Asked by NBC Sports if IndyCar would be able to address it before Sunday’s Detroit Grand Prix or before the next oval race at Iowa Speedway, Penske said, “The technical guys should look at it. I think the speed here, a couple of hundred (mph) when you hit it vs. 80 or 90 or whatever it might be, but that was a pinch point on the race.”

In a statement released Monday to WTHR and other media outlets, IndyCar said that it was “in possession of the tire in Sunday’s incident and found that the tether did not fail. This is an isolated incident, and the series is reviewing to make sure it does not happen again. IndyCar takes the safety of the drivers and fans very seriously. We are pleased and thankful that no one was hurt.”

IndyCar provided no further explanation for how the wheel was separated from the car without the tether failing.

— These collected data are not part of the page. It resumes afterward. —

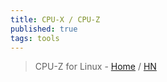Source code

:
 ```yaml
---
title: CPU-X / CPU-Z
published: true
tags: tools
---
```

> CPU-Z for Linux - [Home](https://thetumultuousunicornofdarkness.github.io/CPU-X/) / [HN](https://news.ycombinator.com/item?id=44490386)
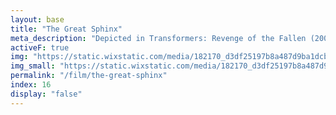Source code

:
 ```yaml
---
layout: base
title: "The Great Sphinx"
meta_description: "Depicted in Transformers: Revenge of the Fallen (2009)."
activeF: true
img: "https://static.wixstatic.com/media/182170_d3df25197b8a487d9ba1dcba2a0c7c11~mv2.jpg"
img_small: "https://static.wixstatic.com/media/182170_d3df25197b8a487d9ba1dcba2a0c7c11~mv2.jpg"
permalink: "/film/the-great-sphinx"
index: 16
display: "false"
---
```

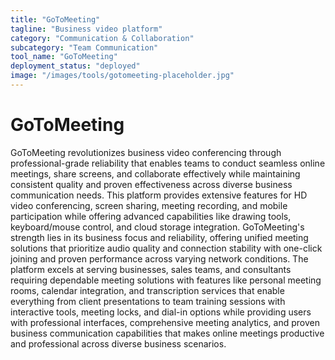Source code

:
 ```yaml
---
title: "GoToMeeting"
tagline: "Business video platform"
category: "Communication & Collaboration"
subcategory: "Team Communication"
tool_name: "GoToMeeting"
deployment_status: "deployed"
image: "/images/tools/gotomeeting-placeholder.jpg"
---
```


# GoToMeeting

GoToMeeting revolutionizes business video conferencing through professional-grade reliability that enables teams to conduct seamless online meetings, share screens, and collaborate effectively while maintaining consistent quality and proven effectiveness across diverse business communication needs. This platform provides extensive features for HD video conferencing, screen sharing, meeting recording, and mobile participation while offering advanced capabilities like drawing tools, keyboard/mouse control, and cloud storage integration. GoToMeeting's strength lies in its business focus and reliability, offering unified meeting solutions that prioritize audio quality and connection stability with one-click joining and proven performance across varying network conditions. The platform excels at serving businesses, sales teams, and consultants requiring dependable meeting solutions with features like personal meeting rooms, calendar integration, and transcription services that enable everything from client presentations to team training sessions with interactive tools, meeting locks, and dial-in options while providing users with professional interfaces, comprehensive meeting analytics, and proven business communication capabilities that makes online meetings productive and professional across diverse business scenarios.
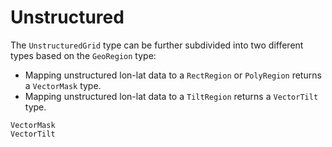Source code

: # Unstructured

The `UnstructuredGrid` type can be further subdivided into two different types based on the `GeoRegion` type:
* Mapping unstructured lon-lat data to a `RectRegion` or `PolyRegion` returns a `VectorMask` type.
* Mapping unstructured lon-lat data to a `TiltRegion` returns a `VectorTilt` type.

```@docs
VectorMask
VectorTilt
```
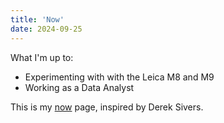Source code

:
 ```yaml
---
title: 'Now'
date: 2024-09-25
---
```


What I'm up to:
- Experimenting with with the Leica M8 and M9
- Working as a Data Analyst

This is my [now](https://nownownow.com/about) page, inspired by Derek Sivers.



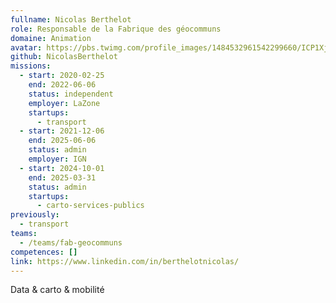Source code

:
 ```yaml
---
fullname: Nicolas Berthelot
role: Responsable de la Fabrique des géocommuns
domaine: Animation
avatar: https://pbs.twimg.com/profile_images/1484532961542299660/ICP1Xjyg_400x400.jpg
github: NicolasBerthelot
missions:
  - start: 2020-02-25
    end: 2022-06-06
    status: independent
    employer: LaZone
    startups:
      - transport
  - start: 2021-12-06
    end: 2025-06-06
    status: admin
    employer: IGN
  - start: 2024-10-01
    end: 2025-03-31
    status: admin
    startups:
      - carto-services-publics
previously:
  - transport
teams:
  - /teams/fab-geocommuns
competences: []
link: https://www.linkedin.com/in/berthelotnicolas/
---
```

Data & carto & mobilité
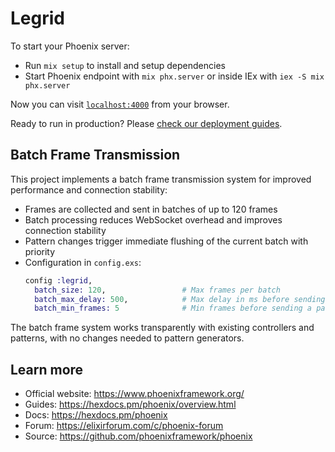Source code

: # Legrid

To start your Phoenix server:

- Run `mix setup` to install and setup dependencies
- Start Phoenix endpoint with `mix phx.server` or inside IEx with `iex -S mix phx.server`

Now you can visit [`localhost:4000`](http://localhost:4000) from your browser.

Ready to run in production? Please [check our deployment guides](https://hexdocs.pm/phoenix/deployment.html).

## Batch Frame Transmission

This project implements a batch frame transmission system for improved performance and connection stability:

- Frames are collected and sent in batches of up to 120 frames
- Batch processing reduces WebSocket overhead and improves connection stability
- Pattern changes trigger immediate flushing of the current batch with priority
- Configuration in `config.exs`:
  ```elixir
  config :legrid,
    batch_size: 120,                 # Max frames per batch
    batch_max_delay: 500,            # Max delay in ms before sending a partial batch
    batch_min_frames: 5              # Min frames before sending a partial batch
  ```

The batch frame system works transparently with existing controllers and patterns, with no changes needed to pattern generators.

## Learn more

- Official website: https://www.phoenixframework.org/
- Guides: https://hexdocs.pm/phoenix/overview.html
- Docs: https://hexdocs.pm/phoenix
- Forum: https://elixirforum.com/c/phoenix-forum
- Source: https://github.com/phoenixframework/phoenix
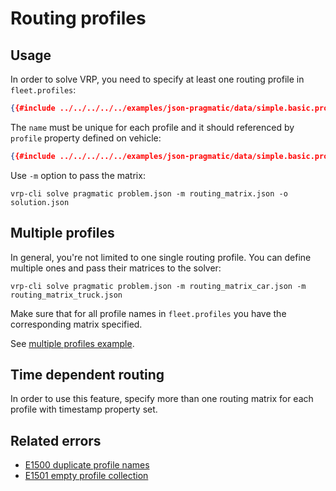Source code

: # Routing profiles

## Usage

In order to solve VRP, you need to specify at least one routing profile in `fleet.profiles`:

```json
{{#include ../../../../../examples/json-pragmatic/data/simple.basic.problem.json:131:136}}
```

The `name` must be unique for each profile and it should referenced by `profile` property defined on vehicle:

```json
{{#include ../../../../../examples/json-pragmatic/data/simple.basic.problem.json:102}}
```

Use `-m` option to pass the matrix:

    vrp-cli solve pragmatic problem.json -m routing_matrix.json -o solution.json


## Multiple profiles

In general, you're not limited to one single routing profile. You can define multiple ones and pass their matrices
to the solver:

    vrp-cli solve pragmatic problem.json -m routing_matrix_car.json -m routing_matrix_truck.json

Make sure that for all profile names in `fleet.profiles` you have the corresponding matrix specified.

See [multiple profiles example](../../../examples/pragmatic/basics/profiles.md).


## Time dependent routing

In order to use this feature, specify more than one routing matrix for each profile with timestamp property set.


## Related errors

* [E1500 duplicate profile names](../errors/index.md#e1500)
* [E1501 empty profile collection](../errors/index.md#e1501)
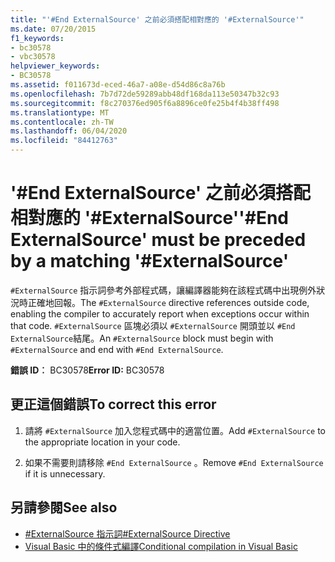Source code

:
 ```yaml
---
title: "'#End ExternalSource' 之前必須搭配相對應的 '#ExternalSource'"
ms.date: 07/20/2015
f1_keywords:
- bc30578
- vbc30578
helpviewer_keywords:
- BC30578
ms.assetid: f011673d-eced-46a7-a08e-d54d86c8a76b
ms.openlocfilehash: 7b7d72de59289abb48df168da113e50347b32c93
ms.sourcegitcommit: f8c270376ed905f6a8896ce0fe25b4f4b38ff498
ms.translationtype: MT
ms.contentlocale: zh-TW
ms.lasthandoff: 06/04/2020
ms.locfileid: "84412763"
---
```

# <a name="end-externalsource-must-be-preceded-by-a-matching-externalsource"></a><span data-ttu-id="2da49-102">'#End ExternalSource' 之前必須搭配相對應的 '#ExternalSource'</span><span class="sxs-lookup"><span data-stu-id="2da49-102">'#End ExternalSource' must be preceded by a matching '#ExternalSource'</span></span>
<span data-ttu-id="2da49-103">`#ExternalSource` 指示詞參考外部程式碼，讓編譯器能夠在該程式碼中出現例外狀況時正確地回報。</span><span class="sxs-lookup"><span data-stu-id="2da49-103">The `#ExternalSource` directive references outside code, enabling the compiler to accurately report when exceptions occur within that code.</span></span> <span data-ttu-id="2da49-104">`#ExternalSource` 區塊必須以 `#ExternalSource` 開頭並以 `#End ExternalSource`結尾。</span><span class="sxs-lookup"><span data-stu-id="2da49-104">An `#ExternalSource` block must begin with `#ExternalSource` and end with `#End ExternalSource`.</span></span>  
  
 <span data-ttu-id="2da49-105">**錯誤 ID︰** BC30578</span><span class="sxs-lookup"><span data-stu-id="2da49-105">**Error ID:** BC30578</span></span>  
  
## <a name="to-correct-this-error"></a><span data-ttu-id="2da49-106">更正這個錯誤</span><span class="sxs-lookup"><span data-stu-id="2da49-106">To correct this error</span></span>  
  
1. <span data-ttu-id="2da49-107">請將 `#ExternalSource` 加入您程式碼中的適當位置。</span><span class="sxs-lookup"><span data-stu-id="2da49-107">Add `#ExternalSource` to the appropriate location in your code.</span></span>  
  
2. <span data-ttu-id="2da49-108">如果不需要則請移除 `#End ExternalSource` 。</span><span class="sxs-lookup"><span data-stu-id="2da49-108">Remove `#End ExternalSource` if it is unnecessary.</span></span>  
  
## <a name="see-also"></a><span data-ttu-id="2da49-109">另請參閱</span><span class="sxs-lookup"><span data-stu-id="2da49-109">See also</span></span>

- [<span data-ttu-id="2da49-110">#ExternalSource 指示詞</span><span class="sxs-lookup"><span data-stu-id="2da49-110">#ExternalSource Directive</span></span>](../language-reference/directives/externalsource-directive.md)
- [<span data-ttu-id="2da49-111">Visual Basic 中的條件式編譯</span><span class="sxs-lookup"><span data-stu-id="2da49-111">Conditional compilation in Visual Basic</span></span>](../programming-guide/program-structure/conditional-compilation.md)
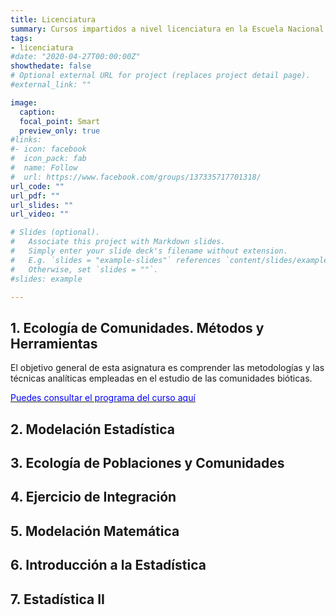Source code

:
 ```yaml
---
title: Licenciatura
summary: Cursos impartidos a nivel licenciatura en la Escuela Nacional de Estudios Superiores unidad Morelia, UNAM
tags:
- licenciatura
#date: "2020-04-27T00:00:00Z"
showthedate: false
# Optional external URL for project (replaces project detail page).
#external_link: ""

image:
  caption: 
  focal_point: Smart
  preview_only: true
#links:
#- icon: facebook
#  icon_pack: fab
#  name: Follow
#  url: https://www.facebook.com/groups/137335717701318/
url_code: ""
url_pdf: ""
url_slides: ""
url_video: ""

# Slides (optional).
#   Associate this project with Markdown slides.
#   Simply enter your slide deck's filename without extension.
#   E.g. `slides = "example-slides"` references `content/slides/example-slides.md`.
#   Otherwise, set `slides = ""`.
#slides: example

---
```




## 1. Ecología de Comunidades. Métodos y Herramientas

El objetivo general de esta asignatura es comprender las metodologías y las técnicas analíticas empleadas en el estudio de las
comunidades bióticas.

[<span style="color:blue">Puedes consultar el programa del curso aquí</span>](http://www.ecologia.enesmorelia.unam.mx/pdf/66.pdf)

## 2. Modelación Estadística

## 3. Ecología de Poblaciones y Comunidades

## 4. Ejercicio de Integración

## 5. Modelación Matemática

## 6. Introducción a la Estadística

## 7. Estadística II	

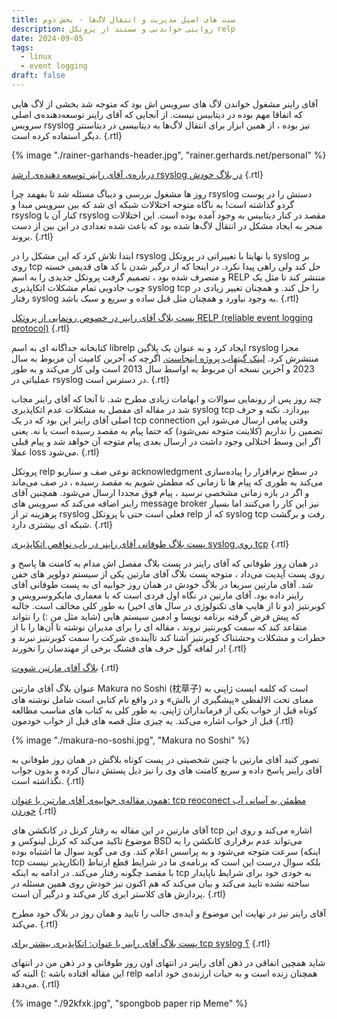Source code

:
 ```yaml
---
title: سنت‌ های اصیل مدیریت و انتقال لاگ‌ها - بخش دوم
description: روایتی خواندنی و مستند از پروتکل relp
date: 2024-09-05
tags:
  - linux
  - event logging
draft: false
---
```

آقای راینر مشغول خواندن لاگ های سرویس اش بود که متوجه شد بخشی از لاگ هایی که اتفاقا مهم بوده در دیتابیس نیست. از آنجایی که آقای راینر توسعه‌دهنده‌ی اصلی سرویس rsyslog نیز بوده ، از همین ابزار برای انتقال لاگ‌ها به دیتابیسی در دیتاسنتر دیگر استفاده کرده است. {.rtl}

{% image "./rainer-garhands-header.jpg", "rainer.gerhards.net/personal" %}

[درباره‌ی آقای راینر توسعه دهنده‌ی ارشد rsyslog در بلاگ خودش](https://rainer.gerhards.net/personal) {.rtl}

روز ها مشغول بررسی و دیباگ مسئله شد تا بفهمد چرا rsyslog دستش را در پوست گردو گذاشته است! به ناگاه متوجه اختلالات شبکه ای شد که بین سرویس مبدا و rsyslog کنار آن با rsyslog مقصد در کنار دیتابیس به وجود آمده بوده است. این اختلالات منجر به ایجاد مشکل در انتقال لاگ‌ها شده بود که باعث شده تعدادی در این بین از دست بروند. {.rtl}

ابتدا تلاش کرد که این مشکل را در rsyslog یا نهایتا با تغییراتی در پروتکل syslog بر روی tcp حل کند ولی راهی پیدا نکرد. در اینجا که از درگیر شدن با کد های قدیمی خسته و منصرف شده بود ، تصمیم گرفت پروتکل جدیدی را به اسم RELP منتشر کند تا مثل یک چوب جادویی تمام مشکلات اتکاپذیری syslog tcp را حل کند. و همچنان تغییر زیادی در رفتار syslog به وجود نیاورد و همچنان مثل قبل ساده و سریع و سبک باشد. {.rtl}

[پست بلاگ آقای راینر در خصوص رونمایی از پروتکل RELP (reliable event logging protocol)](https://rainer.gerhards.net/2008/03/relp-reliable-event-logging-protocol.html) {.rtl}

کتابخانه جداگانه ای به اسم librelp ایجاد کرد و به عنوان یک پلاگین rsyslog مجزا منتشرش کرد. [لینک گیتهاب پروژه اینجاست.](https://github.com/rsyslog/librelp) اگرچه که آخرین کامیت آن مربوط به سال 2023 و آخرین نسخه‌ آن مربوط به اواسط سال 2013 است ولی کار می‌کند و به طور عملیاتی در rsyslog در دسترس است. {.rtl}

چند روز پس از رونمایی سوالات و ابهامات زیادی مطرح شد. تا آنجا که آقای راینر مجاب شد در مقاله ای مفصل به مشکلات عدم اتکاپذیری syslog tcp بپردازد. نکته و حرف اصلی آقای راینر این بود که در یک tcp connection وقتی پیامی ارسال می‌شود این تضمین را نداریم (کلاینت متوجه نمی‌شود) که حتما پیام به مقصد رسیده است یا نه. یعنی اگر این وسط اختلالی وجود داشت در ارسال بعدی پیام متوجه آن خواهد شد و پیام قبلی عملا loss می‌شود. {.rtl}

پروتکل relp نوعی صف و سناریو acknowledgment در سطح نرم‌افزار را پیاده‌سازی می‌کند به طوری که پیام ها تا زمانی که مطمئن شویم به مقصد رسیده ، در صف می‌ماند و اگر در بازه زمانی مشخصی نرسید ، پیام فوق مجددا ارسال می‌شود. همچنین آقای راینر اضافه می‌کند که سرویس های message broker نیز این کار را می‌کنند اما بسیار پرهزینه تر از rsyslog فعلی است حتی با پروتکل relp که از syslog tcp رفت و برگشت شبکه ای بیشتری دارد. {.rtl}

[پست بلاگ طوفانی آقای راینر در باب نواقص اتکاپذیری syslog روی tcp](https://rainer.gerhards.net/2008/04/on-unreliability-of-plain-tcp-syslog.html) {.rtl}

در همان روز طوفانی که آقای راینر در پست بلاگ مفصل اش مدام به کامنت ها پاسخ و روی پست آپدیت می‌داد ، متوجه پست بلاگ آقای مارتین یکی از سیستم دولوپر های خفن شد. آقای مارتین سریعا در بلاگ خودش در همان روز جوابیه ای به پست طوفانی آقای راینر داده بود. آقای مارتین در نگاه اول فردی است که با معماری مایکروسرویس و کوبرنتیز (دو تا از هایپ های تکنولوژی در سال های اخیر) به طور کلی مخالف است. جالبه که پیش فرض گرفته برنامه نویسا و ادمین سیستم هایی (شاید مثل من :) را نتواند متقاعد کند که سمت کوبرنتیز نروند ، مقاله ای را برای مدیران نوشته تا آن‌ها را  با از خطرات و مشکلات وحشتناک کوبرنتیز آشنا کند تاآینده‌ی شرکت را سمت کوبرنتیز نبرند و در لفافه گول حرف های قشنگ برخی از مهندسان را نخورند! {.rtl}

[بلاگ آقای مارتین شووت](https://mschuette.name/wp/) {.rtl}

عنوان بلاگ آقای مارتین Makura no Soshi (枕草子) است که کلمه ایست ژاپنی به معنای تحت الالفظی «پیشگیری از بالش» و در واقع نام کتابی است شامل نوشته های کوتاه قبل از خواب یکی از فرمانداران ژاپنی. به طور کلی به کتاب های مناسب مطالعه قبل از خواب اشاره می‌کند. یه چیزی مثل قصه های قبل از خواب خودمون {.rtl}

{% image "./makura-no-soshi.jpg", "Makura no Soshi" %}

تصور کنید آقای مارتین با چنین شخصیتی در پست کوتاه بلاگش در همان روز طوفانی به آقای راینر پاسخ داده و سریع کامنت های وی را نیز ذیل پستش دنبال کرده و بدون جواب نگذاشته است. {.rtl}

[همون مقاله‌ی جوابیه‌ی آقای مارتین با عنوان: tcp reoconect مطمئن به آسانی آب خوردن](https://mschuette.name/wp/2008/05/reliable-tcp-reconnect-made-easy/) {.rtl}

آقای مارتین در این مقاله به رفتار کرنل در کانکشن های tcp اشاره می‌کند و روی این موضوع تاکید می‌کند که کرنل لینوکس و BSD می‌تواند‌ عدم برقراری کانکشن را به سرعت متوجه می‌شود و به پراسس اعلام کند. وی می گوید سوال ما اشتباه بوده (اینکه tcp اتکارپذیر نیست) بلکه سوال درست این است که برنامه‌ی ما در شرایط قطع ارتباط با مقصد چگونه رفتار می‌کند. در ادامه به اینکه tcp به خودی خود برای شرایط ناپایدار ساخته نشده تایید می‌کند و بیان می‌کند که هم اکنون نیز خودش روی همین مسئله در پردازش های کلاستر ابری کار می‌کند و درگیر آن است. {.rtl}

آقای راینر نیز در نهایت این موضوع و ایده‌ی جالب را تایید و همان روز در بلاگ خود مطرح می‌کند. {.rtl}

[پست بلاگ آقای راینر با عنوان: اتکاپذیری بیشتر برای tcp syslog ؟](https://rainer.gerhards.net/2008/05/more-reliability-for-tcp-syslog.html) {.rtl}

شاید همچین اتفاقی در ذهن آقای راینر در انتهای اون روز طوفانی و در ذهن من در انتهای این مقاله افتاده باشه :) البته که relp همچنان زنده است و به حیات ارزنده‌ی خود ادامه می‌دهد. {.rtl}

{% image "./92kfxk.jpg", "spongbob paper rip Meme" %}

IndyCar began mandating wheel suspension tethers using high-performance Zylon material after a flying tire killed three fans at Charlotte Motor Speedway during a May 1, 1999 race. Three fans also were struck and killed by a tire at Michigan International Speedway during a July 26, 1998 race.

The IndyCar tethers can withstand a force of more than 22,000 pounds, and the rear wheel tethers were strengthened before the 2023 season.